Le débat sur un éventuel quatrième mandat d’Alassane Ouattara s’intensifie après ses récentes déclarations devant le corps diplomatique, où il a laissé entendre qu’il pourrait poursuivre sa carrière présidentielle. Cette annonce ravive des interrogations sur sa volonté réelle de passer la main à la jeune génération, comme il l’avait promis. Loin de la simple question d’un bilan macroéconomique, cette situation soulève des critiques sur le respect des engagements pris, la pérennité du renouvellement générationnel et les risques d’une « soif de pouvoir » qui pourrait fragiliser la démocratie ivoirienne.

Le débat sur la candidature du président Alassane Ouattara pour un quatrième mandat prend une autre tournure depuis qu’il a déclaré, le 9 janvier 2025, devant la communauté internationale représentée par le corps diplomatique, qu’il n’a pas encore dit son dernier mot sur sa candidature. Qu’il est en pleine santé et désireux de continuer à servir la Côte d’Ivoire son pays. À observer de près ce revirement du chef de l’État, l’on s’aperçoit finalement que c’est juste pour le goût du pouvoir qu’il ne veut pas partir puisqu’il reconnaît, lui-même, avoir bien travaillé et détenir une demi-douzaine de cadres capables de lui succéder. Ce qui, logiquement, devrait l’encourager à partir la tête haute, fier de son bilan et d’avoir préparé la relève.

Mais que non! Alassane Ouattara est plutôt désireux de se maintenir pour un quatrième mandat pourtant diversement apprécié par nombre de ceux-là mêmes qui l’ovationnent publiquement à tout rompre. Mais qui, en privé, condamnent sa décision.

Les personnes qui avaient encore quelques réserves vis-à-vis de cette question de candidature du président Ouattara se rendent compte que le chef de l’État est bien prêt à rempiler, faisant ainsi voir de toutes les couleurs au peuple ivoirien.

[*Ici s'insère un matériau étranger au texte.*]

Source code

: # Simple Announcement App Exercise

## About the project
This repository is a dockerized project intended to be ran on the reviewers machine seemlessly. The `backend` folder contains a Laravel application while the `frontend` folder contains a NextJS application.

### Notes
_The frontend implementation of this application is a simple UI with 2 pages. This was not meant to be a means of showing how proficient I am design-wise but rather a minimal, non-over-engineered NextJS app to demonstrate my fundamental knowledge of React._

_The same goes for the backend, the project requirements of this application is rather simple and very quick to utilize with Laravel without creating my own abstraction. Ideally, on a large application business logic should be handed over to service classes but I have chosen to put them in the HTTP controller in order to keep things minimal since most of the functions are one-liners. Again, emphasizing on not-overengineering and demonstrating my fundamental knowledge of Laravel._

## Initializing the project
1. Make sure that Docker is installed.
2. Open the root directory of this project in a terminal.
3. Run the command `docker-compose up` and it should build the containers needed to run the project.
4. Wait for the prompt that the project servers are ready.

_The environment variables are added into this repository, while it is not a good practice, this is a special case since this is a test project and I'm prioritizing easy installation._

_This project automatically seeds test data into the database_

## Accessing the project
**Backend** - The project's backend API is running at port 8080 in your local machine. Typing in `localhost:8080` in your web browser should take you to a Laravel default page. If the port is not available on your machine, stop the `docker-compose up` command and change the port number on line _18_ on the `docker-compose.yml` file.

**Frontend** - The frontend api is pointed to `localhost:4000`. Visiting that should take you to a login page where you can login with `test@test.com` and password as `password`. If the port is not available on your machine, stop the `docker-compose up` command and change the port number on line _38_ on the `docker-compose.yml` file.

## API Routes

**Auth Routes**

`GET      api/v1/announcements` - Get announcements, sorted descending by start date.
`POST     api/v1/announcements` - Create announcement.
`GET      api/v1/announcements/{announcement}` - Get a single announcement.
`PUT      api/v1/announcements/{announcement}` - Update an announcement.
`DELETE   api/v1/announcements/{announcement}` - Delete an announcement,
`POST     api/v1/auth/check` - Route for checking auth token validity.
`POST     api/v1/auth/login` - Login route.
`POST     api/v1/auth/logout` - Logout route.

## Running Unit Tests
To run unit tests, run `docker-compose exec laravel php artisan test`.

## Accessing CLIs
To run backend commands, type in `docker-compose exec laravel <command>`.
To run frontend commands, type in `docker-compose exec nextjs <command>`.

Sinon qu’est-ce qui peut expliquer une telle hésitation d’un chef d’État comme Alassane Ouattara qu’on avait fini par créditer d’un bon capital de confiance quant à sa volonté d’aider la Côte d’Ivoire à opérer ce qu’il a lui-même appelé « le renouvellement générationnel »? C’est-à-dire, permettre à la jeune génération de prendre la relève. Et lui-même en avait donné le ton.

En 2020, il avait clairement désigné son successeur en la personne de l’ancien Premier ministre Amadou Gon Coulibaly. N’eut été le décès brutal de ce dernier, le 8 juillet 2020, la succession du président Ouattara relèverait désormais du passé. On serait plutôt en train de parler de la candidature de celui qui lui aurait succédé depuis 2020 à la tête de l’État.

Mais voilà que le président ivoirien surprend plus d’un en déclarant devant le corps diplomatique que son parti avait eu raison de lui demander d’être candidat à sa succession. Cette déclaration, de toute évidence, donne froid dans le dos puisqu’elle montre que le choix de Gon Coulibaly pour succéder au président Ouattara ne semblait pas sincère. C’était un choix de façade contrairement aux nombreuses flagorneries auxquelles le RHDP avait donné d’assister. Le président Ouattara était le premier à présenter ce dernier comme un homme politique compétent, un travailleur infatigable digne de lui succéder.

Mais il a suffi qu’Amadou Gon Coulibaly ne soit plus là pour qu’on sollicite le chef de l’État pour un troisième mandat et aujourd’hui pour un quatrième s’il se présente à nouveau. Quatrième mandat qu’il vise alors qu’il dit, lui-même, que son parti a une demi-douzaine de cadres tout aussi présidentiables les uns que les autres. Réalité ou simple bluff de la part d’un chef indécis, embarrassé ? À chacun de juger ! Mais ce qu’il convient de dire au RHDP et à son président, c’est que l’élection présidentielle ne se gagne pas d’avance parce qu’on s’appelle X ou Y ou parce qu’on est un président sortant qui se gargarise de son bilan macroéconomique.

C’est le peuple souverain qui élit le président en toute connaissance de cause. On peut avoir bâti un pays entier et perdre des élections si le peuple, dans sa majorité, considère que vous avez accompli votre part de mission et qu’il vous faut libérer le tabouret, pour paraphraser Adama Bictogo, président de l’Assemblée nationale. Car, comme le dit si bien Jean Pierre Cardinal Kutwa, Archevêque émérite d’Abidjan, « il faut savoir partir afin que l’amour ne se transforme pas en haine. »

La Côte d’Ivoire est un pays de paix, de dialogue et de tolérance, des valeurs qu’il faut savoir incarner. Les seules réalisations infrastructurelles ne sont pas un gage de victoire à une élection présidentielle dans ce pays aux énormes potentialités que tout bon gouvernant peut mettre au service de son développement si des rébellions et coups d’États stupides ne viennent pas l’en empêcher.

Au Sénégal, près de nous, le président Abdoulaye Wade avait construit le « premier tunnel Ouest-africain » à Dakar sur lequel moi-même ai réalisé un reportage. Mais il a été battu à la présidentielle qui a suivi. Que le président Ouattara veuille coûte que coûte se présenter à la présidentielle d’octobre prochain, cela ne regarde que son parti et lui. Mais là où ils sont attendus, c’est de faire croire que le chef de l’État sera forcément le gagnant du fait de son statut de président sortant, ou de doyen des candidats ou encore de celui qui ne perd jamais, comme il aime bien le dire.

La CEI, dont l’impartialité est sujette au doute chez plusieurs personnes, est attendue sur ce terrain plus que par le passé. Il faudra s’en remettre aux stricts suffrages des populations qui, à écouter les uns et les autres, sont pour la plupart prêtes à infliger un vote-sanction au président Ouattara pour non-respect de la parole donnée. Et pour les multiples atteintes aux règles du jeu démocratique. Notamment le refus de se soumettre aux deux mandats constitutionnels et d’aider à mettre en place une CEI véritablement impartiale pour des élections crédibles.